Thanks @TimTaylor for the tag.

My main question is: What need does this solve for whom?

I know there is an implicit need you know of. If we are doing agile development, a clearly articulated underlying user story makes it easier to meaningfully contribute. I have to fill in a lot of gaps now.

In case the user story is more along the lines of "As a researcher, I want to provide multiple values of $R_0$, so that I can generate data in one function run that I can process further" I would opt for option 2.

If the user story is more along the lines of "As a researcher, I want to model average estimates of final size given a set of $R_0$, so that I can use these estimates in policy papers directly" I would opt for option 1.

If the need and benefit is completely different, I dunno what I'd prefer.

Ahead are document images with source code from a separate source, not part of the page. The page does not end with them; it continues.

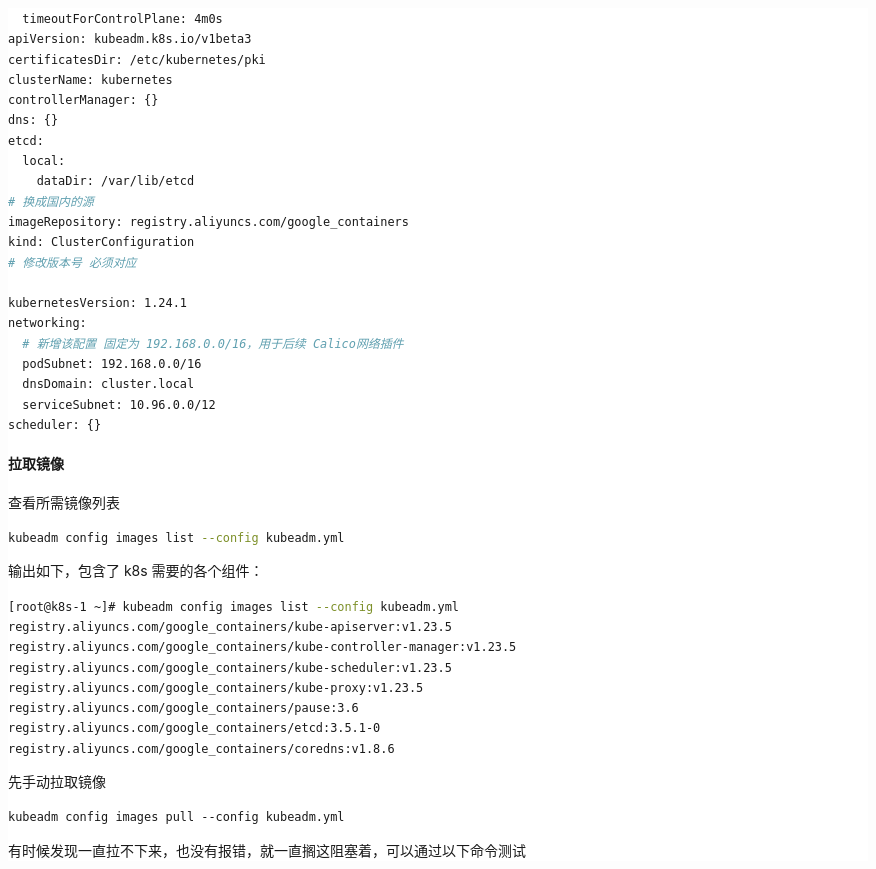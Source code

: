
 ```bash
  timeoutForControlPlane: 4m0s
apiVersion: kubeadm.k8s.io/v1beta3
certificatesDir: /etc/kubernetes/pki
clusterName: kubernetes
controllerManager: {}
dns: {}
etcd:
  local:
    dataDir: /var/lib/etcd
# 换成国内的源
imageRepository: registry.aliyuncs.com/google_containers
kind: ClusterConfiguration
# 修改版本号 必须对应

kubernetesVersion: 1.24.1
networking:
  # 新增该配置 固定为 192.168.0.0/16，用于后续 Calico网络插件
  podSubnet: 192.168.0.0/16
  dnsDomain: cluster.local
  serviceSubnet: 10.96.0.0/12
scheduler: {}
```



#### 拉取镜像

查看所需镜像列表

```bash
kubeadm config images list --config kubeadm.yml
```

输出如下，包含了 k8s 需要的各个组件：

```bash
[root@k8s-1 ~]# kubeadm config images list --config kubeadm.yml
registry.aliyuncs.com/google_containers/kube-apiserver:v1.23.5
registry.aliyuncs.com/google_containers/kube-controller-manager:v1.23.5
registry.aliyuncs.com/google_containers/kube-scheduler:v1.23.5
registry.aliyuncs.com/google_containers/kube-proxy:v1.23.5
registry.aliyuncs.com/google_containers/pause:3.6
registry.aliyuncs.com/google_containers/etcd:3.5.1-0
registry.aliyuncs.com/google_containers/coredns:v1.8.6
```



先手动拉取镜像

```shell
kubeadm config images pull --config kubeadm.yml
```



有时候发现一直拉不下来，也没有报错，就一直搁这阻塞着，可以通过以下命令测试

PS: "Lossy" here means loss of information, like in compression algorithms @TimTaylor?

TimTaylor · 2024-02-22T08:57:34Z

PS: "Lossy" here means loss of information, like in compression algorithms @TimTaylor?

In effect yep. Going from N outputs to 3 (lower, mean, upper) and then not being able to go the other way.

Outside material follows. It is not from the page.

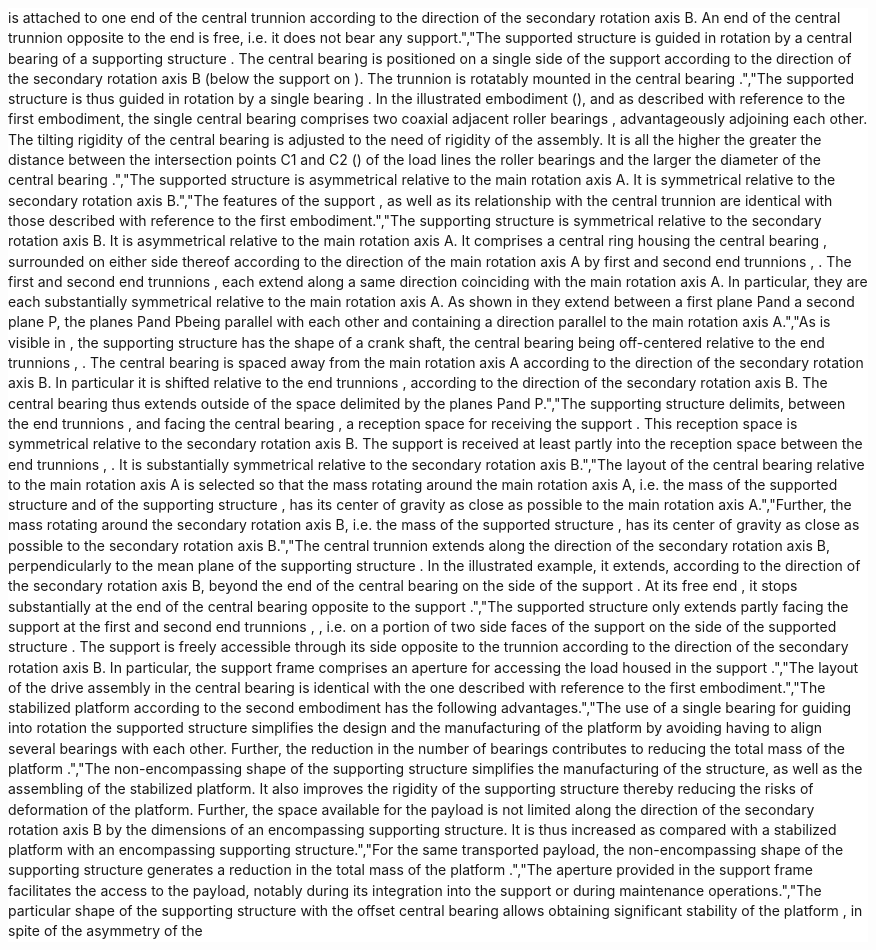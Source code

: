 is attached to one end  of the central trunnion  according to the direction of the secondary rotation axis B. An end  of the central trunnion  opposite to the end  is free, i.e. it does not bear any support.","The supported structure  is guided in rotation by a central bearing  of a supporting structure . The central bearing  is positioned on a single side of the support  according to the direction of the secondary rotation axis B (below the support  on ). The trunnion  is rotatably mounted in the central bearing .","The supported structure  is thus guided in rotation by a single bearing . In the illustrated embodiment (), and as described with reference to the first embodiment, the single central bearing  comprises two coaxial adjacent roller bearings , advantageously adjoining each other. The tilting rigidity of the central bearing  is adjusted to the need of rigidity of the assembly. It is all the higher the greater the distance between the intersection points C1 and C2 () of the load lines the roller bearings  and the larger the diameter of the central bearing .","The supported structure  is asymmetrical relative to the main rotation axis A. It is symmetrical relative to the secondary rotation axis B.","The features of the support , as well as its relationship with the central trunnion  are identical with those described with reference to the first embodiment.","The supporting structure  is symmetrical relative to the secondary rotation axis B. It is asymmetrical relative to the main rotation axis A. It comprises a central ring  housing the central bearing , surrounded on either side thereof according to the direction of the main rotation axis A by first and second end trunnions , . The first and second end trunnions ,  each extend along a same direction coinciding with the main rotation axis A. In particular, they are each substantially symmetrical relative to the main rotation axis A. As shown in  they extend between a first plane Pand a second plane P, the planes Pand Pbeing parallel with each other and containing a direction parallel to the main rotation axis A.","As is visible in , the supporting structure  has the shape of a crank shaft, the central bearing  being off-centered relative to the end trunnions , . The central bearing  is spaced away from the main rotation axis A according to the direction of the secondary rotation axis B. In particular it is shifted relative to the end trunnions ,  according to the direction of the secondary rotation axis B. The central bearing  thus extends outside of the space delimited by the planes Pand P.","The supporting structure  delimits, between the end trunnions ,  and facing the central bearing , a reception space  for receiving the support . This reception space  is symmetrical relative to the secondary rotation axis B. The support  is received at least partly into the reception space  between the end trunnions , . It is substantially symmetrical relative to the secondary rotation axis B.","The layout of the central bearing  relative to the main rotation axis A is selected so that the mass rotating around the main rotation axis A, i.e. the mass of the supported structure  and of the supporting structure , has its center of gravity as close as possible to the main rotation axis A.","Further, the mass rotating around the secondary rotation axis B, i.e. the mass of the supported structure , has its center of gravity as close as possible to the secondary rotation axis B.","The central trunnion  extends along the direction of the secondary rotation axis B, perpendicularly to the mean plane of the supporting structure . In the illustrated example, it extends, according to the direction of the secondary rotation axis B, beyond the end of the central bearing  on the side of the support . At its free end , it stops substantially at the end of the central bearing  opposite to the support .","The supported structure  only extends partly facing the support  at the first and second end trunnions , , i.e. on a portion of two side faces of the support  on the side of the supported structure . The support  is freely accessible through its side opposite to the trunnion  according to the direction of the secondary rotation axis B. In particular, the support frame  comprises an aperture  for accessing the load housed in the support .","The layout of the drive assembly in the central bearing  is identical with the one described with reference to the first embodiment.","The stabilized platform  according to the second embodiment has the following advantages.","The use of a single bearing  for guiding into rotation the supported structure  simplifies the design and the manufacturing of the platform  by avoiding having to align several bearings with each other. Further, the reduction in the number of bearings contributes to reducing the total mass of the platform .","The non-encompassing shape of the supporting structure  simplifies the manufacturing of the structure, as well as the assembling of the stabilized platform. It also improves the rigidity of the supporting structure  thereby reducing the risks of deformation of the platform. Further, the space available for the payload is not limited along the direction of the secondary rotation axis B by the dimensions of an encompassing supporting structure. It is thus increased as compared with a stabilized platform with an encompassing supporting structure.","For the same transported payload, the non-encompassing shape of the supporting structure  generates a reduction in the total mass of the platform .","The aperture  provided in the support frame facilitates the access to the payload, notably during its integration into the support  or during maintenance operations.","The particular shape of the supporting structure  with the offset central bearing  allows obtaining significant stability of the platform , in spite of the asymmetry of the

pratikunterwegs · 2024-02-22T09:25:34Z

My main question is: What need does this solve for whom?

@chartgerink the user requirement is laid out in this Discussion. This is updated in the issue text.

Since the included code snippet also tends towards option (2), we'll provisionally go with that one.

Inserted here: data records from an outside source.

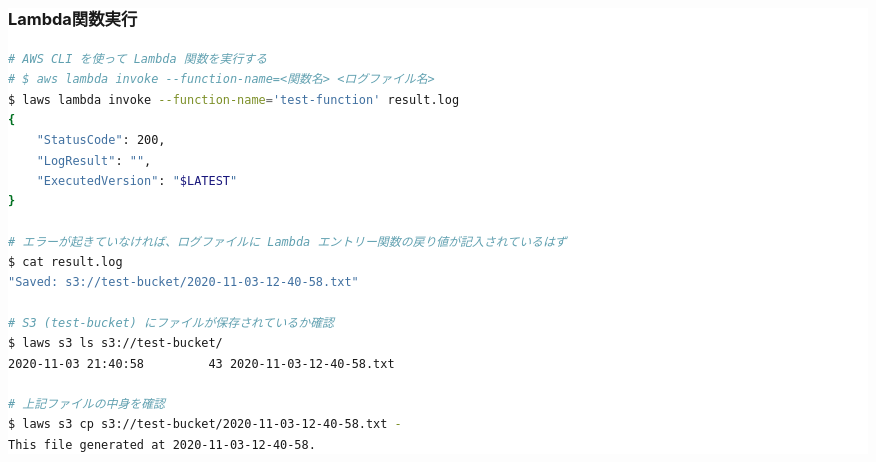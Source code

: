 ### Lambda関数実行
```bash
# AWS CLI を使って Lambda 関数を実行する
# $ aws lambda invoke --function-name=<関数名> <ログファイル名>
$ laws lambda invoke --function-name='test-function' result.log
{
    "StatusCode": 200,
    "LogResult": "",
    "ExecutedVersion": "$LATEST"
}

# エラーが起きていなければ、ログファイルに Lambda エントリー関数の戻り値が記入されているはず
$ cat result.log
"Saved: s3://test-bucket/2020-11-03-12-40-58.txt"

# S3 (test-bucket) にファイルが保存されているか確認
$ laws s3 ls s3://test-bucket/
2020-11-03 21:40:58         43 2020-11-03-12-40-58.txt

# 上記ファイルの中身を確認
$ laws s3 cp s3://test-bucket/2020-11-03-12-40-58.txt -
This file generated at 2020-11-03-12-40-58.
```
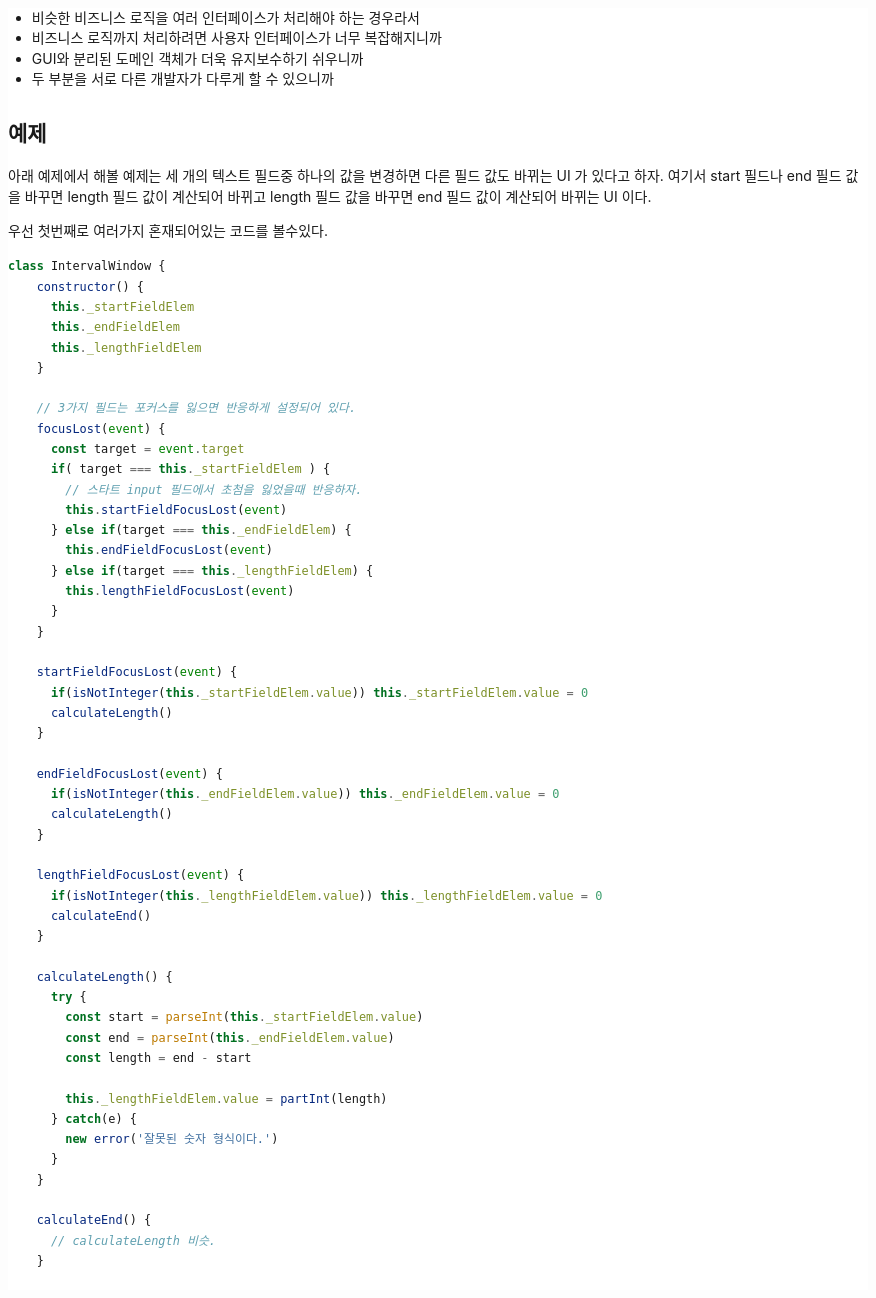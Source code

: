  - 비슷한 비즈니스 로직을 여러 인터페이스가 처리해야 하는 경우라서
 - 비즈니스 로직까지 처리하려면 사용자 인터페이스가 너무 복잡해지니까
 - GUI와 분리된 도메인 객체가 더욱 유지보수하기 쉬우니까
 - 두 부분을 서로 다른 개발자가 다루게 할 수 있으니까

## 예제 

아래 예제에서 해볼 예제는 세 개의 텍스트 필드중 하나의 값을 변경하면 다른 필드 값도 바뀌는 UI 가 있다고 하자.
여기서 start 필드나 end 필드 값을 바꾸면 length 필드 값이 계산되어 바뀌고 length 필드 값을 바꾸면 end 필드 값이 계산되어 바뀌는 UI 이다.

우선 첫번째로 여러가지 혼재되어있는 코드를 볼수있다. 

```javascript
class IntervalWindow {
    constructor() {
      this._startFieldElem
      this._endFieldElem
      this._lengthFieldElem
    }

    // 3가지 필드는 포커스를 잃으면 반응하게 설정되어 있다. 
    focusLost(event) {
      const target = event.target
      if( target === this._startFieldElem ) {
        // 스타트 input 필드에서 초첨을 잃었을때 반응하자.
        this.startFieldFocusLost(event)
      } else if(target === this._endFieldElem) {
        this.endFieldFocusLost(event)
      } else if(target === this._lengthFieldElem) {
        this.lengthFieldFocusLost(event)
      }
    }

    startFieldFocusLost(event) {
      if(isNotInteger(this._startFieldElem.value)) this._startFieldElem.value = 0
      calculateLength()
    }
    
    endFieldFocusLost(event) {
      if(isNotInteger(this._endFieldElem.value)) this._endFieldElem.value = 0
      calculateLength()
    }

    lengthFieldFocusLost(event) {
      if(isNotInteger(this._lengthFieldElem.value)) this._lengthFieldElem.value = 0
      calculateEnd()
    }

    calculateLength() {
      try {
        const start = parseInt(this._startFieldElem.value)
        const end = parseInt(this._endFieldElem.value)
        const length = end - start

        this._lengthFieldElem.value = partInt(length)
      } catch(e) {
        new error('잘못된 숫자 형식이다.')
      }
    }

    calculateEnd() {
      // calculateLength 비슷.
    }
    
```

More generally, since our packages are relatively new and have few users (that I know of), we try to anticipate user requirements within dedicated discussion groups, and raise relevant issues.

Bisaloo · 2024-02-22T09:48:23Z

Since the included code snippet also tends towards option (2), we'll provisionally go with that one.

There is no urgency to implement it in a very short time frame. Please let's use a couple of days to let this important design decision simmer. This will allow us to calmly think about all the implications of all solutions and avoid potential implement/revert cycles in the future.

pratikunterwegs · 2024-02-22T11:02:57Z

That's fine by me - am I correct in understanding that this is mostly to do with the return type, or does this also relate to the inputs? If only the return, I can get working on the internal changes for now. No rush either way.

adamkucharski · 2024-02-23T13:49:36Z

Thanks for these suggestions. I agree that we should avoid (1) – in general, I don't think we should provide summary statistics as an output of a modular simulation model – if the user puts a vector of 10 $R_0$ values into a simulation function, I think they should get 10 sets of results out by default. (2) seems OK as option, although think would still be useful to have some cross-package functions that minimise user effort (i.e.. lines of code, format wrangling) required to achieve what they want.

In case useful, some common use cases I'd anticipate for this vector functionality in finalsize (and other packages):

Inputting values from an uncertain distribution, then using the simulation outputs to summarise outcomes with uncertainty (whether CI in table, density plot, or sample of trajectories)
Inputting values representing different scenarios (e.g. 4 values of $R_0$), then giving these values in a table or plot
Inputting a vector of values as part of a grid search if doing some quick fitting (e.g. to serological data).

Some of these are no doubt relevant to other packages too, so would be nice to have consistency for users across packages (e.g. if they've got some pipelines set up for {epidemics}, can just drop the $R_0$ vector into {finalsize} and use same summarisation functions on the output)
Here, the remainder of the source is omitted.